Then you spin around to the backseat and it starts with, "I swear to God, if all four of the shopping cart wheels don't stay on the floor..." The lengthy chew-out, and then, praying again... oh, I mean I wont swear at you Lord, but if you would please, please... I'll feed orphans, rescue turtles, and stop squishing bugs, I wont even curse for the rest of the day... Any mercy available needs to be used on a shopping mother!
I pull into a spot, not the perfect one, but I didn't have to do a 7 point turn and jerk-back and forth to get in it, or get off my ass and move any carts...
A little tight to the giant van right next however, as a large guy slams his door open against mine, and pours himself down his seat, like a wet towel rolling down the hardwood stairs. He was a big boy. A bit less than blue-collar, more of the Rottweiler had chewed off his sleeves type, and I could hear and smell all his flesh rubbing down the side of my car as he shimmied out. And then he opened that back van door, and I knew, this shopping trip was not going to be any funner for him, than it was for me...

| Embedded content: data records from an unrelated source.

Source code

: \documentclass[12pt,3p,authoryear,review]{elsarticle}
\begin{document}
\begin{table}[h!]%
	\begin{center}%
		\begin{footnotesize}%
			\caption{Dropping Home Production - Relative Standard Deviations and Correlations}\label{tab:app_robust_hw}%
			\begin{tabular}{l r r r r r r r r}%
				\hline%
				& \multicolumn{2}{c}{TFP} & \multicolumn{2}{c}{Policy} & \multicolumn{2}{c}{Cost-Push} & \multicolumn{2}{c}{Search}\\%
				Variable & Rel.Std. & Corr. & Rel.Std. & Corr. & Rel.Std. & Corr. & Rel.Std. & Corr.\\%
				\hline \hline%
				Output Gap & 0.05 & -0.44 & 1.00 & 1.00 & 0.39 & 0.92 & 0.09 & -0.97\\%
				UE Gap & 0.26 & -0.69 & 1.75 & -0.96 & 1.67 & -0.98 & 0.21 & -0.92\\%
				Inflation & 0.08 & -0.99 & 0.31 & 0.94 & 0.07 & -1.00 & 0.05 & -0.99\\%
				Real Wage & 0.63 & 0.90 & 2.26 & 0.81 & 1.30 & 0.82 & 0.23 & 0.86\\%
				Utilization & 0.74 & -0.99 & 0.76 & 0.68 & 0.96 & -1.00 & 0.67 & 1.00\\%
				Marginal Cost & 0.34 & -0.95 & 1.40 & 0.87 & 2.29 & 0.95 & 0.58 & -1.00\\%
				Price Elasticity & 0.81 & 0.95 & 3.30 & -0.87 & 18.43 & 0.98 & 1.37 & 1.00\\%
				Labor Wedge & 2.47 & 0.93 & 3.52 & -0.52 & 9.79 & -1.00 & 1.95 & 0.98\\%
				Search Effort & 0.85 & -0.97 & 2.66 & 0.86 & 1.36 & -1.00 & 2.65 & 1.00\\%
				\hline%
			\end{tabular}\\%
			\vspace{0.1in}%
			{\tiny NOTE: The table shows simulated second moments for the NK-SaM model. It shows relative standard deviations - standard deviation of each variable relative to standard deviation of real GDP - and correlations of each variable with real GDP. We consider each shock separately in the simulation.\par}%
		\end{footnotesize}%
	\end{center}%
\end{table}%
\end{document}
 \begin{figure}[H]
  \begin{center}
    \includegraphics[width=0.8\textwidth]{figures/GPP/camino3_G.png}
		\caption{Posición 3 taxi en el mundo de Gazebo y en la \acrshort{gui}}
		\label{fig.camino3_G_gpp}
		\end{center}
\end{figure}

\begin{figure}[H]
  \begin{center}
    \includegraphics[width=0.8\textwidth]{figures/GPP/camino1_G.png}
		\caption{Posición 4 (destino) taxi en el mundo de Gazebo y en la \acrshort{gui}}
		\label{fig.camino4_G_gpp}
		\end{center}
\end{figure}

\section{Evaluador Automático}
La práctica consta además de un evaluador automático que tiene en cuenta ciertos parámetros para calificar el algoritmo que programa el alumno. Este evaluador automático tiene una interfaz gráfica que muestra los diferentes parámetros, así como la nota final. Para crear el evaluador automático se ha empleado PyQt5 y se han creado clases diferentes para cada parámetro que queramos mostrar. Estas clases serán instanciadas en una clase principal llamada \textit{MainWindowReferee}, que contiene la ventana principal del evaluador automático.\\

Five kids leaped to the pavement screaming, one swung out an infant carrier, and another a pair of shoes. The language started, "Why the (substitute your own string of slandered joy) don't you have your shoes on?"
All, staggered about a year apart; but we were not talking of a calm little cluster of Amish silence and timidness, here...rather, manged and rabid animals... Six of them!
My first thought was, lets start on the opposite side of the store; I'd rather have thawed and soggy frozen foods and warm milk, than fallow the aisle flow of this posse. Quickly reaching for my two year-old's hand, and there's the usual crouch down and yank away, and we're off-- blazing through another busy parking lot trying to fetch a determined toddler, once again!
In through the exit, and starting in the produce aisle as usual. There he was trying to pick up a watermelon already... My 8 year-old darting after him, but not to any assistance to me, he was merely fueling the chaos.
"If you're not going to be fast enough to catch him don't just chase..."
Barrel rolling the melon, pulling all the banana bunches apart and screaming into them like a phone... yet, I hadn't even crossed a single thing from my list or mauled through the same aisles as the "van clan"...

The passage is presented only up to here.